What the task asks: In the entries that follow, which lines hold the string "bmatrix"? List them.

[Collected data]
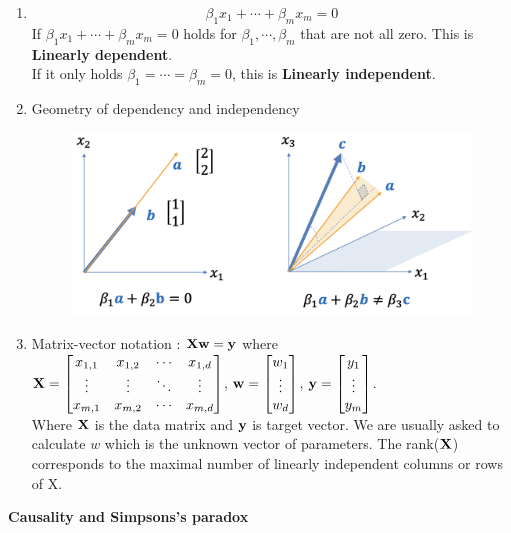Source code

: \begin{enumerate}
    \item \[\beta_1 x_1+\cdots+\beta_m x_m = 0\] 
    If \(\beta_1 x_1+\cdots+\beta_m x_m = 0\) holds for $\beta_1 ,\cdots,\beta_m$ that are not all zero. This is \textbf{Linearly dependent}.\\
    If it only holds \(\beta_1 = \cdots = \beta_m = 0\), this is \textbf{Linearly independent}.
    \item Geometry of dependency and independency
    \begin{figure}[h]
        \centering
        \includegraphics[width=0.70\linewidth]{image/gerolieanr.png}
    \end{figure}
    \item Matrix-vector notation : $\displaystyle \mathbf{Xw} = \mathbf{y}$ where \\
    $\mathbf{X} = \begin{bmatrix}
    x_{1,1} & x_{1,2} & \cdots & x_{1,d} \\
    \vdots & \vdots & \ddots & \vdots \\
    x_{m,1} & x_{m,2} & \cdots & x_{m,d}
    \end{bmatrix}$, $\mathbf{w} = \begin{bmatrix}
        w_1\\ \vdots \\ w_d
    \end{bmatrix}$, $\mathbf{y} = \begin{bmatrix}
        y_1\\ \vdots \\ y_m
    \end{bmatrix}$. \\
    Where $\mathbf{X}$ is the data matrix and $\mathbf{y}$ is target vector. We are usually asked to calculate $w$ which is the unknown vector of parameters. The rank($\mathbf{X}$) corresponds to the maximal number of linearly independent columns or rows of X.
\end{enumerate}
\textbf{Causality and Simpsons's paradox}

Expected answer:
    $\mathbf{X} = \begin{bmatrix}
    \end{bmatrix}$, $\mathbf{w} = \begin{bmatrix}
    \end{bmatrix}$, $\mathbf{y} = \begin{bmatrix}
    \end{bmatrix}$. \\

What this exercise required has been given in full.